A plain Azure Function is a single invocation. It receives a trigger, runs, returns, and the worker that ran it can be recycled the instant it finishes. Nothing in the function body survives to the next invocation: no local variables, no "where was I" pointer, no record that step two of a three-step process already succeeded. That design is what makes Functions cheap to scale, and it's the right model for the bulk of event handlers you write.

It stops being enough the moment one logical unit of work spans more than one step. Take the order example: validate the request, create the order record, send a confirmation. You want those to run in sequence, you want the second step to use the output of the first, and you want the whole thing to pick up where it left off if the host restarts between steps. None of that is possible inside one function, so the standard pattern is to split each step into its own queue-triggered function and pass a message down the chain.

That works, but look at what you end up owning. You need a correlation ID so you can tell which messages belong to the same order. You need a status table so you can answer "is order 4815 done yet" and so a retry doesn't redo a step that already completed. You need poison-queue handling, timeout logic, and some way to fan results back together if any step branches. You have hand-built a state machine, and state machines spread across five queues are where the 2 a.m. pages come from.

Durable Functions takes over the state. It records every step your workflow completes in durable storage, and it reconstructs your workflow's position from that record after any interruption. You write the sequence as ordinary C# with await between the steps; the runtime makes the sequence survive crashes, scale-ins, and host upgrades. The correlation ID, the status table, and the retry bookkeeping all move from your code into the framework.

The three roles: orchestrator, activity, client

Durable Functions splits a workflow into three kinds of function, each identified by a trigger or binding type. Keeping them straight is most of the battle when you're starting out, because the rules about what code is legal where depend entirely on which role you're in.

The orchestrator is the workflow itself. It's a function marked with the [OrchestrationTrigger] binding, and its job is to coordinate: call this step, wait for the result, decide what to call next. It contains the control flow (if, loops, sequencing) but does no real work of its own. The orchestrator is the one role with a hard constraint attached. Its body can be re-executed many times over the life of a single workflow instance, so the code in it must be deterministic. That single fact (the orchestrator replays) is what the rest of this series keeps coming back to; the replay mechanics and the exact list of rules are covered later in this article.
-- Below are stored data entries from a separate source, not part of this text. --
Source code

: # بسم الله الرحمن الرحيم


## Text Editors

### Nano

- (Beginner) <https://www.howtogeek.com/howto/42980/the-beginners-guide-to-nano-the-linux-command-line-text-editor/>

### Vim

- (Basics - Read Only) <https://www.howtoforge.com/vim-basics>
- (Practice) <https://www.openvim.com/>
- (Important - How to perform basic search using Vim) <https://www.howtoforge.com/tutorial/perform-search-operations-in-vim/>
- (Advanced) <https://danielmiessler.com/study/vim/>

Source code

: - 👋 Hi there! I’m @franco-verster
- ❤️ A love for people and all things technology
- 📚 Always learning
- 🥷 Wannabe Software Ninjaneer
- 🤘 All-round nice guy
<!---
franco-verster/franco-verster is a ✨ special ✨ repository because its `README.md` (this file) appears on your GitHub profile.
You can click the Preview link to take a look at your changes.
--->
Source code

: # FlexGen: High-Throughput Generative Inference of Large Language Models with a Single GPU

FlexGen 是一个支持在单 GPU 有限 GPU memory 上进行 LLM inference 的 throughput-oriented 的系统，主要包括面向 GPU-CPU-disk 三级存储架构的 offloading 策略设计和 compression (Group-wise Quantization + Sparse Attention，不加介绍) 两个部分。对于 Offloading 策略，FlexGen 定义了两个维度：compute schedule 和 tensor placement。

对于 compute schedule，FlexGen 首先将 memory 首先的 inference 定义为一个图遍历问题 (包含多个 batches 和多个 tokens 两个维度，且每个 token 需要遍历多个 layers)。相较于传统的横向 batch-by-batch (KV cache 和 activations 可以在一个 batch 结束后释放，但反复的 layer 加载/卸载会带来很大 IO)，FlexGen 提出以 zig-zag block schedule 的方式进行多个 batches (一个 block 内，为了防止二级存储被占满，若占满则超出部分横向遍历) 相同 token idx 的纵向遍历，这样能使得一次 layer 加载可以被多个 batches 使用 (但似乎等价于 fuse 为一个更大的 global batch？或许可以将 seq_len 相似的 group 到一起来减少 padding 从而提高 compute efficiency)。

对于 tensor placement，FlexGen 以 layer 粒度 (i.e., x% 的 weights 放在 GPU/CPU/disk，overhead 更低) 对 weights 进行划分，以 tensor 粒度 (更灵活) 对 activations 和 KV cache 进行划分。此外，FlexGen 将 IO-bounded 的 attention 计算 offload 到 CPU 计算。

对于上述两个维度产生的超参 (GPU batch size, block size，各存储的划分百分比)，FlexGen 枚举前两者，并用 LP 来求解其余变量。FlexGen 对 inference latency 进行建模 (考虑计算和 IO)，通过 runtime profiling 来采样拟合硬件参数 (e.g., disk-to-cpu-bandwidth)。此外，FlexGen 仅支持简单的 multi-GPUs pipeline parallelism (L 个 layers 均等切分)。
An activity is where the actual work happens. It's a function marked with [ActivityTrigger], and it's the only one of the three roles allowed to touch the outside world: database writes, HTTP calls, sending email, reading a blob. Activities can bind directly to their input type, so an activity that validates an order can take an OrderRequest parameter and nothing else. The guarantee Durable Functions gives you on activities is at-least-once execution, and that has a real consequence. An activity can run more than once for the same logical step (after a transient failure and retry, for instance), so activity logic should be idempotent. Sending a confirmation email twice because the worker died after sending but before recording success is the kind of bug this guarantee invites if you're not careful.

The client (often called the starter) is the entry point that kicks a workflow off and lets you query it. In the isolated worker model the client is the injected DurableTaskClient, supplied through the [DurableClient] binding on a normal trigger such as an HTTP function. It is not something you call from inside an orchestrator; it lives in regular functions that start instances with ScheduleNewOrchestrationInstanceAsync and hand back a status response the caller can poll.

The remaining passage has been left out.